Избранное. Том I-II. Религия, культура, литература - [35]
Чтобы в полной мере понять теорию религии и культуры, которую я попытался изложить в этой главе, нам нужно постараться избежать двух взаимоисключающих ошибок: отношения к религии и культуре как к двум обособленным явлениям, между которыми существует некая связь, и полного отождествления религии и культуры. Я уже говорил о культуре народа как о воплощении, инкарнации[59] его религии, и хотя сознаю дерзость использования столь возвышенного понятия, не могу подобрать другого, способного столь же удачно передать мое намерение избежать понятия связь, с одной стороны, и отождествление — с другой. Истинность, относительная истинность или ошибочность религии не находит выражения в культурных достижениях народов, исповедующих ее, и не поддается проверке этими достижениями. Ибо то, во что народ верит на самом деле, как показывает его образ жизни, — это (повторю еще раз) нечто гораздо большее и одновременно гораздо меньшее, чем исповедуемая им вера в ее чистом виде. Более того, народ, культура которого формировалась вместе с религией частично истинной, может исповедовать ее (по крайней мере, в определенный период своей истории) с большим рвением, чем народ, озаренный более истинным светом. Но лишь представляя себе, какой должна быть наша культура, если бы наше общество было подлинно христианским, мы можем позволить себе говорить о христианской культуре как о высшей культуре; лишь обращаясь мысленно ко всем этапам этой культуры, которая в сущности была и остается культурой Европы, мы можем утверждать, что это высшая культура в истории существования мира. При сравнении нашей современной культуры с культурой нехристианских народов мы должны быть готовы к тому, что она в том или ином отношении уступает им. Я не исключаю возможности того, что в Великобритании, если бы она окончательно утвердилась в своем вероотступничестве[60] и принята более примитивную или материалистическую религию, расцвела бы культура более блистательная, чем та, что мы имеем ныне. Но это не свидетельствовало бы о том, что новая религия истинна, а христианство ложно. Это просто доказывало бы, что любая религия, пока она существует, на своем уровне, придает жизни явный смысл, является костяком культуры и спасает большую часть человечества от скуки и отчаяния.
Глава II. Класс и элита
По-видимому, — в соответствии с описанными в предыдущей главе уровнями культуры — среди высших представителей более примитивных обществ наблюдается более четкое разграничение функций, чем среди низших>6. А на еще более высокой ступени мы находим, что одни функции в большем почете, нежели другие; и это разделение содействует развитию классов, где человеку, — не только как носителю функций, но и как представителю класса, — оказывается большая честь и предоставляются большие привилегии. Сам же класс также обладает функцией сохранять часть целокупной культуры общества, относящуюся именно к этому классу. Следует помнить, что в здоровом обществе подобное сохранение определенного уровня культуры благоприятствует не только классу, сохраняющему этот уровень, но и всему обществу в целом. Зная это, мы избежим предположения, что культура "более высокого" класса — лишняя вещь для общества в целом или для большинства, а также что культура есть нечто, в равной мере разделяемое всеми другими классами. Это должно служить напоминанием "более высокому" классу, коль скоро таковой существует, что жизнеспособность культуры, в которой он особенно заинтересован, зависит от здоровья общенародной культуры.

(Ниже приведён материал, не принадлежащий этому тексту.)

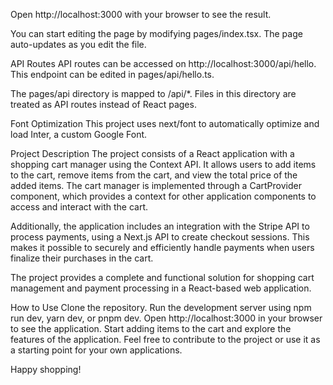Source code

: Open http://localhost:3000 with your browser to see the result.

You can start editing the page by modifying pages/index.tsx. The page auto-updates as you edit the file.

API Routes
API routes can be accessed on http://localhost:3000/api/hello. This endpoint can be edited in pages/api/hello.ts.

The pages/api directory is mapped to /api/*. Files in this directory are treated as API routes instead of React pages.

Font Optimization
This project uses next/font to automatically optimize and load Inter, a custom Google Font.

Project Description
The project consists of a React application with a shopping cart manager using the Context API. It allows users to add items to the cart, remove items from the cart, and view the total price of the added items. The cart manager is implemented through a CartProvider component, which provides a context for other application components to access and interact with the cart.

Additionally, the application includes an integration with the Stripe API to process payments, using a Next.js API to create checkout sessions. This makes it possible to securely and efficiently handle payments when users finalize their purchases in the cart.

The project provides a complete and functional solution for shopping cart management and payment processing in a React-based web application.

How to Use
Clone the repository.
Run the development server using npm run dev, yarn dev, or pnpm dev.
Open http://localhost:3000 in your browser to see the application.
Start adding items to the cart and explore the features of the application.
Feel free to contribute to the project or use it as a starting point for your own applications.

Happy shopping!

Теперь принято думать, что общество, таким образом расчлененное, не есть высшее, к чему мы могли бы стремиться, но что для прогрессивного общества естественно в конечном счете преодолеть эти разделения; что во власти нашего сознательного целеполагания (что поэтому является и нашим долгом) стремиться к обществу бесклассовому. Но между тем как мнение о необходимости исчезновения классов, — в любом значении, сохраняющем прежние ассоциации, — стало общепринятым, некоторые из наиболее передовых умов считают, что отдельные качественные различия между индивидуумами все еще должны признаваться и что лучшие из них должны объединяться в наиболее близкие им группы, — с предоставлением соответствующих правомочий и, возможно, различий в вознаграждении и почете. Такие группы, образованные из личностей, способных занимать правительственные и административные посты, будут управлять общественной жизнью страны, а составляющих такие группы индивидуумов будут именовать "лидерами". Появятся группы, занятые искусством, группы, занятые точными науками, группы, занятые философией, равно как и группы, состоящие из людей действия: эти группы и есть то, что мы называем элитами.

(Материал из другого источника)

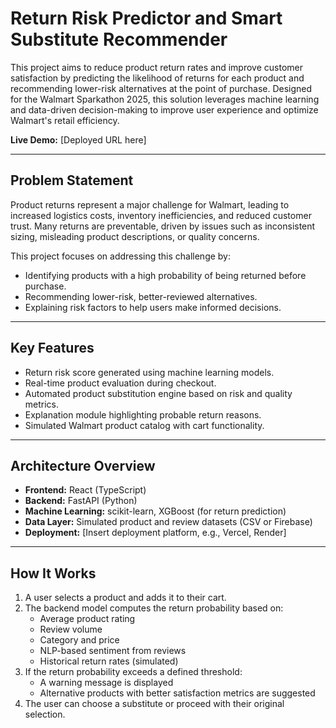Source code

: # Return Risk Predictor and Smart Substitute Recommender

This project aims to reduce product return rates and improve customer satisfaction by predicting the likelihood of returns for each product and recommending lower-risk alternatives at the point of purchase. Designed for the Walmart Sparkathon 2025, this solution leverages machine learning and data-driven decision-making to improve user experience and optimize Walmart's retail efficiency.

**Live Demo:** [Deployed URL here]

---

## Problem Statement

Product returns represent a major challenge for Walmart, leading to increased logistics costs, inventory inefficiencies, and reduced customer trust. Many returns are preventable, driven by issues such as inconsistent sizing, misleading product descriptions, or quality concerns.

This project focuses on addressing this challenge by:

- Identifying products with a high probability of being returned before purchase.
- Recommending lower-risk, better-reviewed alternatives.
- Explaining risk factors to help users make informed decisions.

---

## Key Features

- Return risk score generated using machine learning models.
- Real-time product evaluation during checkout.
- Automated product substitution engine based on risk and quality metrics.
- Explanation module highlighting probable return reasons.
- Simulated Walmart product catalog with cart functionality.

---

## Architecture Overview

- **Frontend:** React (TypeScript)
- **Backend:** FastAPI (Python)
- **Machine Learning:** scikit-learn, XGBoost (for return prediction)
- **Data Layer:** Simulated product and review datasets (CSV or Firebase)
- **Deployment:** [Insert deployment platform, e.g., Vercel, Render]

---

## How It Works

1. A user selects a product and adds it to their cart.
2. The backend model computes the return probability based on:
    - Average product rating
    - Review volume
    - Category and price
    - NLP-based sentiment from reviews
    - Historical return rates (simulated)
3. If the return probability exceeds a defined threshold:
    - A warning message is displayed
    - Alternative products with better satisfaction metrics are suggested
4. The user can choose a substitute or proceed with their original selection.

Совершенно очевидно, что в то время, как в современном обществе мы находим добровольное объединение единомыслящих, а также объединение, основанное на общей материальной заинтересованности, общих занятиях или профессии, элиты будущего будут отличаться от любых известных нам в одном важном отношении: они заменят классы прошлого, переняв у них все положительные функции. Но подобная трансформация не всегда достаточно ясно констатируется. Есть философы, считающие классовые разделения нетерпимыми; есть и другие, считающие их просто обреченными на смерть. Эти последние, проектируя общество, управляемое элитой, просто-напросто не принимают классов во внимание, заявляя, что элиты "будут комплектоваться из всех слоев общества". Может показаться, что по мере совершенствования способов нахождения лиц, входящих в состав элит, для подготовки их уже в раннем возрасте к будущей роли и высочайшим постам, все прежние классовые различия превратятся в тени, в простые пережитки, а единственное социальное различие в отношении ранга будет между элитами и остальным обществом, если, как это может случиться, между самими элитами не будет установлено определенной иерархической лестницы.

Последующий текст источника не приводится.